Several metagenomic techniques were applied to analyze the microbial communities found in contaminated sites. A high-throughput metagenomic method called substrate-induced gene expression (SIGEX) was used to screen for genes that were upregulated by xenobiotic pollutants within a metagenomic library. SIGEX uses a promoterless green fluorescent protein (GFP) as a reporter for the transcription of metagenomic DNA that has been cloned in a plasmid library. Through propagation of metagenomic libraries in liquid culture, we used flow cytometry and fluorescence-activated cell-sorting to sort and
analyze rare clones with desired expression characteristics. Using microbial DNA isolated from a polycyclic aromatic-contaminated site, clones that were inducible by a variety of aromatic hydrocarbons were recovered using SIGEX. These inducible elements were examined for sequence similarity to known genes, and were found to contain different types of aromatic-metabolizing oxygenases and efflux pumps, along with their respective regulatory genes. Most often, the sequences were those of partial operons containing various nahG (salicylate oxygenase) family genes, along with their respective
upstream nahR regulators.
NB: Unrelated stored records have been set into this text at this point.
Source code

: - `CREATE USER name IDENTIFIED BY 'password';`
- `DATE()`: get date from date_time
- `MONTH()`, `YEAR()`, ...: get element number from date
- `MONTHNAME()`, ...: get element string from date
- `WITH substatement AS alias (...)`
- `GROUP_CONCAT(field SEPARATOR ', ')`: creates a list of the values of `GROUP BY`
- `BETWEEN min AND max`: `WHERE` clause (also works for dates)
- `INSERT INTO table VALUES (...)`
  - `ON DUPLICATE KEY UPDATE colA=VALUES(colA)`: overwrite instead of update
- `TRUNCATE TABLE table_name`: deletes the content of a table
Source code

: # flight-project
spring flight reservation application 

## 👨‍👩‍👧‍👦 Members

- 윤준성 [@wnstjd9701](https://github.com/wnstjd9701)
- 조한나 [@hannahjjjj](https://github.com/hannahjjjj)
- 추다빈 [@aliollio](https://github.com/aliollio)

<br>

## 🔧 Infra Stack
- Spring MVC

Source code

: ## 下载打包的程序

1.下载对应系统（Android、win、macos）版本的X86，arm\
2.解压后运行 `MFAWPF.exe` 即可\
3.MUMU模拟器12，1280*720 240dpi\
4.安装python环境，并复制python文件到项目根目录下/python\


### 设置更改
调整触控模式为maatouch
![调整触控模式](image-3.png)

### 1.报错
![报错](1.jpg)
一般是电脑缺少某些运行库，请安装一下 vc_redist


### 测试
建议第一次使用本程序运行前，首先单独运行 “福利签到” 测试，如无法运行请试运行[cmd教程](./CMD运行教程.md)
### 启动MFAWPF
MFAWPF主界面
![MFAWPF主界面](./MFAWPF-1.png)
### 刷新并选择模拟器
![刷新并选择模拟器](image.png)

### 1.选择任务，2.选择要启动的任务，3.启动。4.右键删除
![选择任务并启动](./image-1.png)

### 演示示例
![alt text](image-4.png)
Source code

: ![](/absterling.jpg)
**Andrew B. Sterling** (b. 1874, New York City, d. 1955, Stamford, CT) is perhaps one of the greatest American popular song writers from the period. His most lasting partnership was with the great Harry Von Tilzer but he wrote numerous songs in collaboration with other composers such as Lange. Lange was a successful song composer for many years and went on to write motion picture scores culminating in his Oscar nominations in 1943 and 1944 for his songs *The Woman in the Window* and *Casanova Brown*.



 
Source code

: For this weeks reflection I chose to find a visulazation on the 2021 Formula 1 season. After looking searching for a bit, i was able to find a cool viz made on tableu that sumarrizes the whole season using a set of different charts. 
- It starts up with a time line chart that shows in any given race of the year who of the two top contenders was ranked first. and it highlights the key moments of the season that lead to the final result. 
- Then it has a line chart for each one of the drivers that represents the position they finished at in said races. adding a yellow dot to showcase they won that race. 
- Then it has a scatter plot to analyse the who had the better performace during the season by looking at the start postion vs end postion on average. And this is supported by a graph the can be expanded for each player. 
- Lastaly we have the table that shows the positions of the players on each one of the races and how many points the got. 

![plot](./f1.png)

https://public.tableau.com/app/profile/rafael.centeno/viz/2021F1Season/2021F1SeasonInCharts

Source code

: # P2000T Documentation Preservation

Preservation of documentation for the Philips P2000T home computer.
Next-generation sequencing was used to map these small plasmid-based clones (representing relatively small fragments of the metagenome, on the order of 1 to 5 kilobases) to larger contigs (up to 61 kilobases) derived from the de novo assembly of 125 gigabases of shotgun-sequenced metagenomic DNA. These contigs were annotated using a variety of gene and protein prediction tools and were found to contain entire operons related to aromatic hydrocarbon metabolism; this enabled a more complete functional and taxonomic assignment of the sequences recovered through SIGEX
analysis. To assess the presence of relevant gene classes that were not recovered with SIGEX, genes with the capacity for xenobiotic metabolism were screened in silico within the assembled metagenomic reads using the biodegradation gene database and MG-RAST annotation. The taxonomic relationships between these functional genes were evaluated. As a direct application of this work, we show that SIGEX can be used to aid in the discovery and design of novel whole-cell bioreporters for the detection of xenobiotics.